13 Ways To Speedup Python Loops With Minimal Effort
In this article, I cover a few simple ways to achieve 1.3x to 970x speedup of Python for
loops with minimal effort. I have included code snippets for baseline and improved versions of the code.
TL;DR
- 970x speedup using map() [Tip #9]
- 131x speedup using filterfalse [Tip #12]
- 57x speedup using Memoization [Tip #10]
Quantifying Performance Improvements
A commonly used functionality built into Python is the timeit
module. It has a Python interface as well as a command-line interface. The code snippets used in the following sections use the former to measure the current and improved performance of loops.
100K x 10
For each approach, first, a baseline is established by running a test which involves running the function under test 100K times (loops) over 10 test runs and then calculating the average time per loop (measured in nanoseconds, ns). More details here.

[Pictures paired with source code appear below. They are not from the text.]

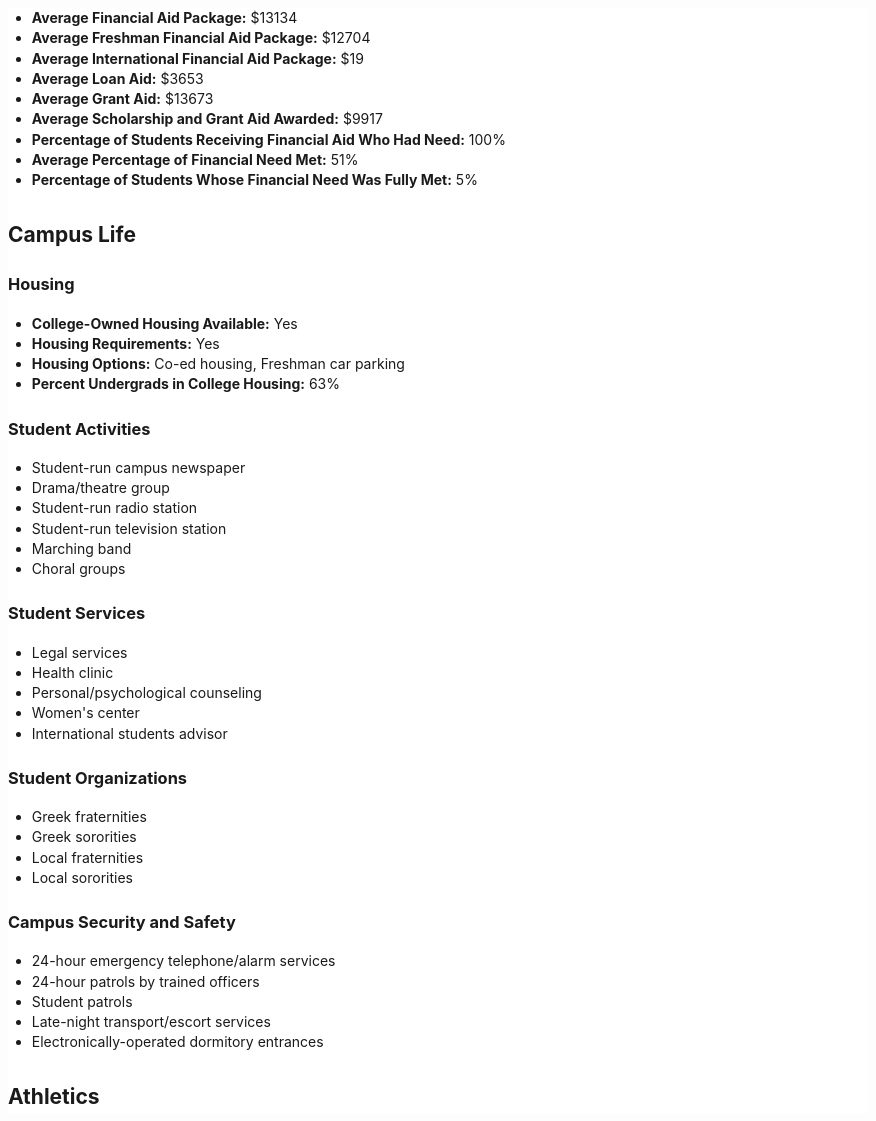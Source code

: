 - **Average Financial Aid Package:** $13134
- **Average Freshman Financial Aid Package:** $12704
- **Average International Financial Aid Package:** $19
- **Average Loan Aid:** $3653
- **Average Grant Aid:** $13673
- **Average Scholarship and Grant Aid Awarded:** $9917
- **Percentage of Students Receiving Financial Aid Who Had Need:** 100%
- **Average Percentage of Financial Need Met:** 51%
- **Percentage of Students Whose Financial Need Was Fully Met:** 5%

## Campus Life

### Housing

- **College-Owned Housing Available:** Yes
- **Housing Requirements:** Yes
- **Housing Options:** Co-ed housing, Freshman car parking
- **Percent Undergrads in College Housing:** 63%

### Student Activities

- Student-run campus newspaper
- Drama/theatre group
- Student-run radio station
- Student-run television station
- Marching band
- Choral groups

### Student Services

- Legal services
- Health clinic
- Personal/psychological counseling
- Women's center
- International students advisor

### Student Organizations

- Greek fraternities
- Greek sororities
- Local fraternities
- Local sororities

### Campus Security and Safety

- 24-hour emergency telephone/alarm services
- 24-hour patrols by trained officers
- Student patrols
- Late-night transport/escort services
- Electronically-operated dormitory entrances

## Athletics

A Few Simple Ways To Speedup Python Loops
#1 List Comprehension
The humble List Comprehension
# Baseline version (Inefficient way)
# Calculating the power of numbers
# Without using List Comprehension
def test_01_v0(numbers):
output = []
for n in numbers:
output.append(n ** 2.5)
return output
# Improved version
# (Using List Comprehension)
def test_01_v1(numbers):
return [n ** 2.5 for n in numbers]
# Summary Of Test Results
Baseline: 31.486 ns per loop
Improved: 13.019 ns per loop
% Improvement: 58.7 %
Speedup: 2.42x
2.4x speedup using List Comprehension
#2 Calculate Outside Loop
If you need to rely on the length of a list to iterate over, calculate outside the for
loop.
# Baseline version (Inefficient way)
# (Length calculation inside for loop)
def test_02_v0(numbers):
output_list = []
for i in range(len(numbers)):
output_list.append(i * 2)
return output_list
# Improved version
# (Length calculation outside for loop)
def test_02_v1(numbers):
my_list_length = len(numbers)
output_list = []
for i in range(my_list_length):
output_list.append(i * 2)
return output_list
# Summary Of Test Results
Baseline: 112.135 ns per loop
Improved: 68.304 ns per loop
% Improvement: 39.1 %
Speedup: 1.64x
1.6x speedup by moving list length calculation outside the for
loop
#3 Use Sets
Use sets for scenarios you’d otherwise use for
loops for comparisons.
# Use for loops for nested lookups
def test_03_v0(list_1, list_2):
# Baseline version (Inefficient way)
# (nested lookups using for loop)
common_items = []
for item in list_1:
if item in list_2:
common_items.append(item)
return common_items
def test_03_v1(list_1, list_2):
# Improved version
# (sets to replace nested lookups)
s_1 = set(list_1)
s_2 = set(list_2)
common_items = s_1.intersection(s_2)
return common_items
# Summary Of Test Results
Baseline: 9047.078 ns per loop
Improved: 18.161 ns per loop
% Improvement: 99.8 %
Speedup: 498.17x
498x speedup using sets for scenarios you’d otherwise use nested for
loops for comparisons
#4 Skip Irrelevant
Avoid redundant computations, i.e. skip irrelevant iterations.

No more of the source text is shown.